Items listed in a dataset

---*---

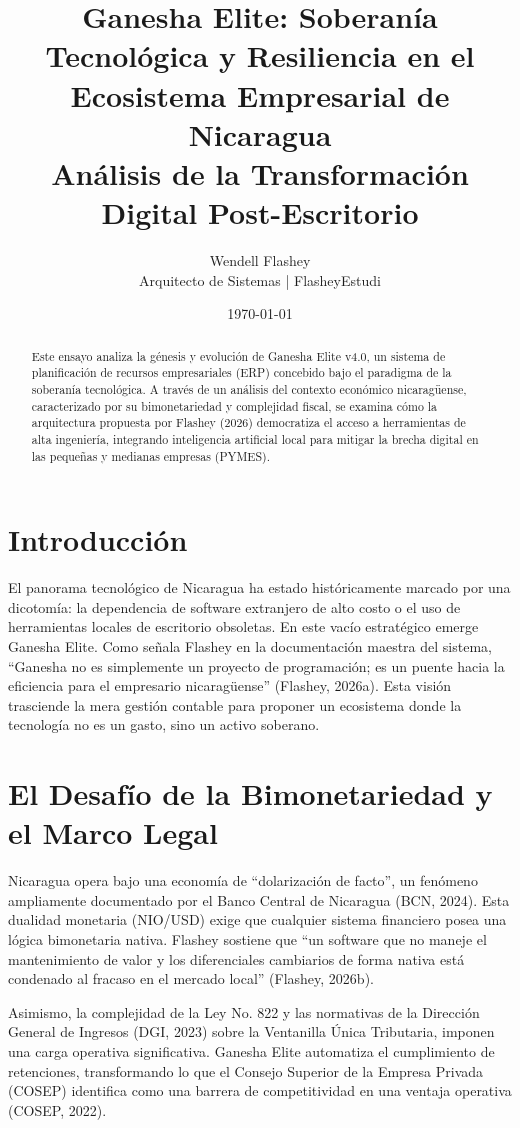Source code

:\documentclass[12pt, a4paper]{article}
\title{
    \textbf{\huge Ganesha Elite: Soberanía Tecnológica y Resiliencia en el Ecosistema Empresarial de Nicaragua}\\[0.5cm]
    \large Análisis de la Transformación Digital Post-Escritorio
}
\author{Wendell Flashey \\ \small Arquitecto de Sistemas | FlasheyEstudi}
\date{\today}
\begin{document}
\maketitle

\begin{abstract}
    Este ensayo analiza la génesis y evolución de Ganesha Elite v4.0, un sistema de planificación de recursos empresariales (ERP) concebido bajo el paradigma de la soberanía tecnológica. A través de un análisis del contexto económico nicaragüense, caracterizado por su bimonetariedad y complejidad fiscal, se examina cómo la arquitectura propuesta por Flashey (2026) democratiza el acceso a herramientas de alta ingeniería, integrando inteligencia artificial local para mitigar la brecha digital en las pequeñas y medianas empresas (PYMES).
\end{abstract}

\section{Introducción}
El panorama tecnológico de Nicaragua ha estado históricamente marcado por una dicotomía: la dependencia de software extranjero de alto costo o el uso de herramientas locales de escritorio obsoletas. En este vacío estratégico emerge Ganesha Elite. Como señala Flashey en la documentación maestra del sistema, \enquote{Ganesha no es simplemente un proyecto de programación; es un puente hacia la eficiencia para el empresario nicaragüense} (Flashey, 2026a). Esta visión trasciende la mera gestión contable para proponer un ecosistema donde la tecnología no es un gasto, sino un activo soberano.

\section{El Desafío de la Bimonetariedad y el Marco Legal}
Nicaragua opera bajo una economía de \enquote{dolarización de facto}, un fenómeno ampliamente documentado por el Banco Central de Nicaragua (BCN, 2024). Esta dualidad monetaria (NIO/USD) exige que cualquier sistema financiero posea una lógica bimonetaria nativa. Flashey sostiene que \enquote{un software que no maneje el mantenimiento de valor y los diferenciales cambiarios de forma nativa está condenado al fracaso en el mercado local} (Flashey, 2026b).

Asimismo, la complejidad de la Ley No. 822 y las normativas de la Dirección General de Ingresos (DGI, 2023) sobre la Ventanilla Única Tributaria, imponen una carga operativa significativa. Ganesha Elite automatiza el cumplimiento de retenciones, transformando lo que el Consejo Superior de la Empresa Privada (COSEP) identifica como una barrera de competitividad en una ventaja operativa (COSEP, 2022).
\end{document}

---*---

## Problem
Give back each entry exactly as it appears. Leave pictures out.

## Expected output
Source code

:\documentclass[12pt, a4paper]{article}
\title{
    \textbf{\huge Ganesha Elite: Soberanía Tecnológica y Resiliencia en el Ecosistema Empresarial de Nicaragua}\\[0.5cm]
    \large Análisis de la Transformación Digital Post-Escritorio
}
\author{Wendell Flashey \\ \small Arquitecto de Sistemas | FlasheyEstudi}
\date{\today}
\begin{document}
\maketitle

\begin{abstract}
    Este ensayo analiza la génesis y evolución de Ganesha Elite v4.0, un sistema de planificación de recursos empresariales (ERP) concebido bajo el paradigma de la soberanía tecnológica. A través de un análisis del contexto económico nicaragüense, caracterizado por su bimonetariedad y complejidad fiscal, se examina cómo la arquitectura propuesta por Flashey (2026) democratiza el acceso a herramientas de alta ingeniería, integrando inteligencia artificial local para mitigar la brecha digital en las pequeñas y medianas empresas (PYMES).
\end{abstract}

\section{Introducción}
El panorama tecnológico de Nicaragua ha estado históricamente marcado por una dicotomía: la dependencia de software extranjero de alto costo o el uso de herramientas locales de escritorio obsoletas. En este vacío estratégico emerge Ganesha Elite. Como señala Flashey en la documentación maestra del sistema, \enquote{Ganesha no es simplemente un proyecto de programación; es un puente hacia la eficiencia para el empresario nicaragüense} (Flashey, 2026a). Esta visión trasciende la mera gestión contable para proponer un ecosistema donde la tecnología no es un gasto, sino un activo soberano.

\section{El Desafío de la Bimonetariedad y el Marco Legal}
Nicaragua opera bajo una economía de \enquote{dolarización de facto}, un fenómeno ampliamente documentado por el Banco Central de Nicaragua (BCN, 2024). Esta dualidad monetaria (NIO/USD) exige que cualquier sistema financiero posea una lógica bimonetaria nativa. Flashey sostiene que \enquote{un software que no maneje el mantenimiento de valor y los diferenciales cambiarios de forma nativa está condenado al fracaso en el mercado local} (Flashey, 2026b).

Asimismo, la complejidad de la Ley No. 822 y las normativas de la Dirección General de Ingresos (DGI, 2023) sobre la Ventanilla Única Tributaria, imponen una carga operativa significativa. Ganesha Elite automatiza el cumplimiento de retenciones, transformando lo que el Consejo Superior de la Empresa Privada (COSEP) identifica como una barrera de competitividad en una ventaja operativa (COSEP, 2022).
\end{document}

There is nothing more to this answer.